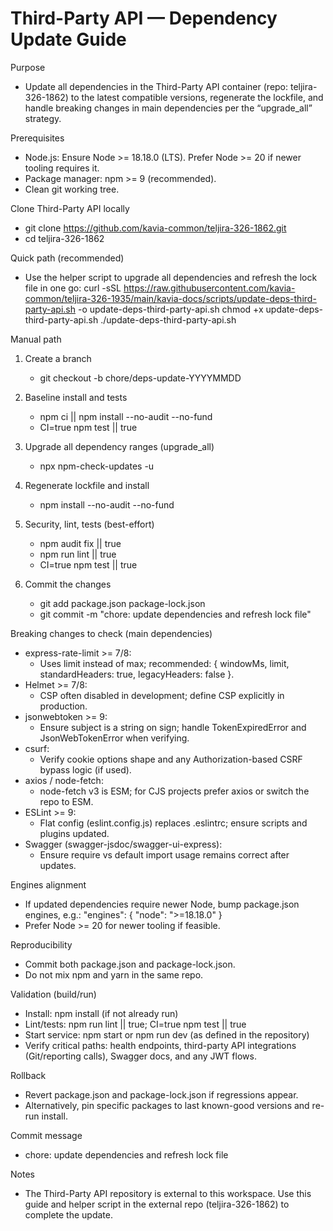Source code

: # Third-Party API — Dependency Update Guide

Purpose
- Update all dependencies in the Third-Party API container (repo: teljira-326-1862) to the latest compatible versions, regenerate the lockfile, and handle breaking changes in main dependencies per the “upgrade_all” strategy.

Prerequisites
- Node.js: Ensure Node >= 18.18.0 (LTS). Prefer Node >= 20 if newer tooling requires it.
- Package manager: npm >= 9 (recommended).
- Clean git working tree.

Clone Third-Party API locally
- git clone https://github.com/kavia-common/teljira-326-1862.git
- cd teljira-326-1862

Quick path (recommended)
- Use the helper script to upgrade all dependencies and refresh the lock file in one go:
  curl -sSL https://raw.githubusercontent.com/kavia-common/teljira-326-1935/main/kavia-docs/scripts/update-deps-third-party-api.sh -o update-deps-third-party-api.sh
  chmod +x update-deps-third-party-api.sh
  ./update-deps-third-party-api.sh

Manual path
1) Create a branch
   - git checkout -b chore/deps-update-YYYYMMDD

2) Baseline install and tests
   - npm ci || npm install --no-audit --no-fund
   - CI=true npm test || true

3) Upgrade all dependency ranges (upgrade_all)
   - npx npm-check-updates -u

4) Regenerate lockfile and install
   - npm install --no-audit --no-fund

5) Security, lint, tests (best-effort)
   - npm audit fix || true
   - npm run lint || true
   - CI=true npm test || true

6) Commit the changes
   - git add package.json package-lock.json
   - git commit -m "chore: update dependencies and refresh lock file"

Breaking changes to check (main dependencies)
- express-rate-limit >= 7/8:
  - Uses limit instead of max; recommended: { windowMs, limit, standardHeaders: true, legacyHeaders: false }.
- Helmet >= 7/8:
  - CSP often disabled in development; define CSP explicitly in production.
- jsonwebtoken >= 9:
  - Ensure subject is a string on sign; handle TokenExpiredError and JsonWebTokenError when verifying.
- csurf:
  - Verify cookie options shape and any Authorization-based CSRF bypass logic (if used).
- axios / node-fetch:
  - node-fetch v3 is ESM; for CJS projects prefer axios or switch the repo to ESM.
- ESLint >= 9:
  - Flat config (eslint.config.js) replaces .eslintrc; ensure scripts and plugins updated.
- Swagger (swagger-jsdoc/swagger-ui-express):
  - Ensure require vs default import usage remains correct after updates.

Engines alignment
- If updated dependencies require newer Node, bump package.json engines, e.g.:
  "engines": { "node": ">=18.18.0" }
- Prefer Node >= 20 for newer tooling if feasible.

Reproducibility
- Commit both package.json and package-lock.json.
- Do not mix npm and yarn in the same repo.

Validation (build/run)
- Install: npm install (if not already run)
- Lint/tests: npm run lint || true; CI=true npm test || true
- Start service: npm start or npm run dev (as defined in the repository)
- Verify critical paths: health endpoints, third-party API integrations (Git/reporting calls), Swagger docs, and any JWT flows.

Rollback
- Revert package.json and package-lock.json if regressions appear.
- Alternatively, pin specific packages to last known-good versions and re-run install.

Commit message
- chore: update dependencies and refresh lock file

Notes
- The Third-Party API repository is external to this workspace. Use this guide and helper script in the external repo (teljira-326-1862) to complete the update.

++++

# [Task prompt]
Among the records above, find each line containing the string "tooling" and copy it.

# [Output of the task]
- Node.js: Ensure Node >= 18.18.0 (LTS). Prefer Node >= 20 if newer tooling requires it.
- Prefer Node >= 20 for newer tooling if feasible.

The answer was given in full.